◆ Work item: Please copy, exactly as they appear below, the lines from the one containing "De website die" through the one containing "### de hele".

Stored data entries
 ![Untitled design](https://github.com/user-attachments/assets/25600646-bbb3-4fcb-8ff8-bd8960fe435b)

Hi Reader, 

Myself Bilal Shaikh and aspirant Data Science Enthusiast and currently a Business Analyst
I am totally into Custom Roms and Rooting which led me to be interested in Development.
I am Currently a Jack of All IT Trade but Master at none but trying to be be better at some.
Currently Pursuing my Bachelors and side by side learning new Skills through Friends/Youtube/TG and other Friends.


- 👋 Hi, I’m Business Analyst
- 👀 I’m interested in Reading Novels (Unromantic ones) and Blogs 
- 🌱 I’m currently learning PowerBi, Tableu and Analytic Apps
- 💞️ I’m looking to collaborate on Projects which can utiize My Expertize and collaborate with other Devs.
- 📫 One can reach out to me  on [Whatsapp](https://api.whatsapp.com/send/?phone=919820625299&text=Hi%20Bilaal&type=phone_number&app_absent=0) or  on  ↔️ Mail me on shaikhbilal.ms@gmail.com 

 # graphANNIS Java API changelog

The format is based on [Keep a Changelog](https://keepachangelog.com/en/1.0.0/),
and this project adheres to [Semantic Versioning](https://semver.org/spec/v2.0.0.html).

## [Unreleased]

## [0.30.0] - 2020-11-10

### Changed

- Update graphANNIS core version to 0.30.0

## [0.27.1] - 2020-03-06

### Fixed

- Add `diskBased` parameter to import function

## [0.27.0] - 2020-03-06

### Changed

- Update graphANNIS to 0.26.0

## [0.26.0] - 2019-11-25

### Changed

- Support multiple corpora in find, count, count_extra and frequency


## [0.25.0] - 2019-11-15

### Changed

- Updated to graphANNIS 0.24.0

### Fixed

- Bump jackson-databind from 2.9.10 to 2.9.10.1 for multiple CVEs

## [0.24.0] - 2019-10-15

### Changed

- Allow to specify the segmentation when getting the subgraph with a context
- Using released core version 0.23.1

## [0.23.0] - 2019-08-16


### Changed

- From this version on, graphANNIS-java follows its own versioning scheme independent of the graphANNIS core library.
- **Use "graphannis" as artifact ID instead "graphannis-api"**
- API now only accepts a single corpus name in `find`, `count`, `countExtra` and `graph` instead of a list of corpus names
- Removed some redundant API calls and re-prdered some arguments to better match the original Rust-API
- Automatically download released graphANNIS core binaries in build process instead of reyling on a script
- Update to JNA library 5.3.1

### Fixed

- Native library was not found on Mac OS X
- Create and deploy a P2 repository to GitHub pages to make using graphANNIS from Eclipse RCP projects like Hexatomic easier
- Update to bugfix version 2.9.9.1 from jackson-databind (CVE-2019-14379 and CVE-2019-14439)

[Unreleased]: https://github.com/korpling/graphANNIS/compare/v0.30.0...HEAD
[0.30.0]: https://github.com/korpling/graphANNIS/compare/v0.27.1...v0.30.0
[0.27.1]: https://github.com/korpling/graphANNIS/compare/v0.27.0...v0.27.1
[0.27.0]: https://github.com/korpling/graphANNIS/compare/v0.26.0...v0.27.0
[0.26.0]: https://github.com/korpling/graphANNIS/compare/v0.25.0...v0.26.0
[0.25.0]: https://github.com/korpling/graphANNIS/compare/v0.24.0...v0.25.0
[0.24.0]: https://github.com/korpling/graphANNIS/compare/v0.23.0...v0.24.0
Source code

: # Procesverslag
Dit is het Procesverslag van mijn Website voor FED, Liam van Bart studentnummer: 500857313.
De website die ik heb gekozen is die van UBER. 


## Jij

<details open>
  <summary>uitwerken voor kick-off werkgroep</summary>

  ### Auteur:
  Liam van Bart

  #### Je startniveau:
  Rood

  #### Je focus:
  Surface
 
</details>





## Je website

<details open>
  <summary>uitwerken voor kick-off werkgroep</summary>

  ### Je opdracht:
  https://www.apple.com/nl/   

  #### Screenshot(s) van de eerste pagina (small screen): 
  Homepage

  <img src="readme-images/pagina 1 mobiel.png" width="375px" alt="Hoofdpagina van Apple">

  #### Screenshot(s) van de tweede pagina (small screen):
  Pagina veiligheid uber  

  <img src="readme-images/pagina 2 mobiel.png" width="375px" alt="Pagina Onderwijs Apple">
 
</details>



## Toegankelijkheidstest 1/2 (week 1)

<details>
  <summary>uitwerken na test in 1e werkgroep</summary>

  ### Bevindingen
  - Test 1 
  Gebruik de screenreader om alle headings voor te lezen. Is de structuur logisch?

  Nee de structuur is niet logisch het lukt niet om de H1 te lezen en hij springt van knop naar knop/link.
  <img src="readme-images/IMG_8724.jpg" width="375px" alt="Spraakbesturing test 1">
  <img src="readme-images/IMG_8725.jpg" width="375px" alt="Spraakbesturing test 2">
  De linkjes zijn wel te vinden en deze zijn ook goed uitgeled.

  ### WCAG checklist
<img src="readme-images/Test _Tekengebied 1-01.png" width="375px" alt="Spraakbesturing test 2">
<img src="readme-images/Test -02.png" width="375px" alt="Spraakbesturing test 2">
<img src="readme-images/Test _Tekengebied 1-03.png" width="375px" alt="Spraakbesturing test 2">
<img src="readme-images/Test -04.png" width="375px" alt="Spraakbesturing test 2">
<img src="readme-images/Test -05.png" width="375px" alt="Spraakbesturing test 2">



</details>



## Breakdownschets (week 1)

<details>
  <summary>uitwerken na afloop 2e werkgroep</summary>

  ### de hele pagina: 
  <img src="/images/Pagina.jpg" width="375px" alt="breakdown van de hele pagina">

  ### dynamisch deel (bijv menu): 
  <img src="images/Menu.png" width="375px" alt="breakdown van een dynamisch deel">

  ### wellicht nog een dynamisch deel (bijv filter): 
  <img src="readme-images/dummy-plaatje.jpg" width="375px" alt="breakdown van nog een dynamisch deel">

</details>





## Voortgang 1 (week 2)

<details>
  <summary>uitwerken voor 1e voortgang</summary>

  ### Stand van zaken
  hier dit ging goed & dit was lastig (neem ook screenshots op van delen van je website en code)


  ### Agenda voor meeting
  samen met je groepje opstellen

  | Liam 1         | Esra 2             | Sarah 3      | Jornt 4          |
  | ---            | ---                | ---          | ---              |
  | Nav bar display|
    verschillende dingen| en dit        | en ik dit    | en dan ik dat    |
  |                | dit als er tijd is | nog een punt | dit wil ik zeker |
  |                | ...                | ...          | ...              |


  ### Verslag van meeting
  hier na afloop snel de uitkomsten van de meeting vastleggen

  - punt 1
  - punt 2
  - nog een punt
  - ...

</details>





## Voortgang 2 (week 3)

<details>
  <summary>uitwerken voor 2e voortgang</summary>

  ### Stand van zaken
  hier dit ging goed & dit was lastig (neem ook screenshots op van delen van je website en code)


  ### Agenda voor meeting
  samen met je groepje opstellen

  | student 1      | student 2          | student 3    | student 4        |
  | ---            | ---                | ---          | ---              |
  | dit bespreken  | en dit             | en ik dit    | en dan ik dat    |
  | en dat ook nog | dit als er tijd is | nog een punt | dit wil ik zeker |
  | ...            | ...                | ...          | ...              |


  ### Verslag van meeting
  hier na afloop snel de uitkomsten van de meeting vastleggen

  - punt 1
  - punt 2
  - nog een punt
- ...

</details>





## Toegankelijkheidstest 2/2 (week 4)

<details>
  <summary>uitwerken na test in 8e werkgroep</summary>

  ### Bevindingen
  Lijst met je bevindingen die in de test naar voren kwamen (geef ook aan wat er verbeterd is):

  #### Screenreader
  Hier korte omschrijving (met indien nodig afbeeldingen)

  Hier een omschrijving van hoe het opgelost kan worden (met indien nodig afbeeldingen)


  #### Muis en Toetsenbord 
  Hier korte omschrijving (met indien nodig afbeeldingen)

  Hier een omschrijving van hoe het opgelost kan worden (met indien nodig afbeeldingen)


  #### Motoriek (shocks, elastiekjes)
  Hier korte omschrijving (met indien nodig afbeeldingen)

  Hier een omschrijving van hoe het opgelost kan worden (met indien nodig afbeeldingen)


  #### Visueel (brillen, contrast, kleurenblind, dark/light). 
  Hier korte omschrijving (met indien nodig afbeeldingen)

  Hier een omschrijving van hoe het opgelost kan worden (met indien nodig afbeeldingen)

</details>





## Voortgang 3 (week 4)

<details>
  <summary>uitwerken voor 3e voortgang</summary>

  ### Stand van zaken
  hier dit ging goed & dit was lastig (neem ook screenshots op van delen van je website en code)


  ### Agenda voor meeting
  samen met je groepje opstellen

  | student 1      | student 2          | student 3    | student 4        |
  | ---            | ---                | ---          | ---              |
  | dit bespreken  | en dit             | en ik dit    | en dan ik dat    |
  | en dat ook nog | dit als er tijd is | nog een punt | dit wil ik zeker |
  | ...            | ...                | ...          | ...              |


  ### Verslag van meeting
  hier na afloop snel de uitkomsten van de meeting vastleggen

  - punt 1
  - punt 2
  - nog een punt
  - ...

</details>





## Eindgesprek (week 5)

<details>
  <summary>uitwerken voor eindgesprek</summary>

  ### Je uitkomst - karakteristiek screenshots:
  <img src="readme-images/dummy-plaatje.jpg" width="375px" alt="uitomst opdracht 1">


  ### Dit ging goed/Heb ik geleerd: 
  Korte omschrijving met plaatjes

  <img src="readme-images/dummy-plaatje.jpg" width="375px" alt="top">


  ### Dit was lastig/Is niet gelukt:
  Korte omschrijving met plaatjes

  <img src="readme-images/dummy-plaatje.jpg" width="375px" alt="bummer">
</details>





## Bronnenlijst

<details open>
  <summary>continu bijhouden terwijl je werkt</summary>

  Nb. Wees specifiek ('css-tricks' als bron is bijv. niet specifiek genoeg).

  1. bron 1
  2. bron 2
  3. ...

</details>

◆ Exercise output:
De website die ik heb gekozen is die van UBER. 


## Jij

<details open>
  <summary>uitwerken voor kick-off werkgroep</summary>

  ### Auteur:
  Liam van Bart

  #### Je startniveau:
  Rood

  #### Je focus:
  Surface
 
</details>





## Je website

<details open>
  <summary>uitwerken voor kick-off werkgroep</summary>

  ### Je opdracht:
  https://www.apple.com/nl/   

  #### Screenshot(s) van de eerste pagina (small screen): 
  Homepage

  <img src="readme-images/pagina 1 mobiel.png" width="375px" alt="Hoofdpagina van Apple">

  #### Screenshot(s) van de tweede pagina (small screen):
  Pagina veiligheid uber  

  <img src="readme-images/pagina 2 mobiel.png" width="375px" alt="Pagina Onderwijs Apple">
 
</details>



## Toegankelijkheidstest 1/2 (week 1)

<details>
  <summary>uitwerken na test in 1e werkgroep</summary>

  ### Bevindingen
  - Test 1 
  Gebruik de screenreader om alle headings voor te lezen. Is de structuur logisch?

  Nee de structuur is niet logisch het lukt niet om de H1 te lezen en hij springt van knop naar knop/link.
  <img src="readme-images/IMG_8724.jpg" width="375px" alt="Spraakbesturing test 1">
  <img src="readme-images/IMG_8725.jpg" width="375px" alt="Spraakbesturing test 2">
  De linkjes zijn wel te vinden en deze zijn ook goed uitgeled.

  ### WCAG checklist
<img src="readme-images/Test _Tekengebied 1-01.png" width="375px" alt="Spraakbesturing test 2">
<img src="readme-images/Test -02.png" width="375px" alt="Spraakbesturing test 2">
<img src="readme-images/Test _Tekengebied 1-03.png" width="375px" alt="Spraakbesturing test 2">
<img src="readme-images/Test -04.png" width="375px" alt="Spraakbesturing test 2">
<img src="readme-images/Test -05.png" width="375px" alt="Spraakbesturing test 2">



</details>



## Breakdownschets (week 1)

<details>
  <summary>uitwerken na afloop 2e werkgroep</summary>

  ### de hele pagina: 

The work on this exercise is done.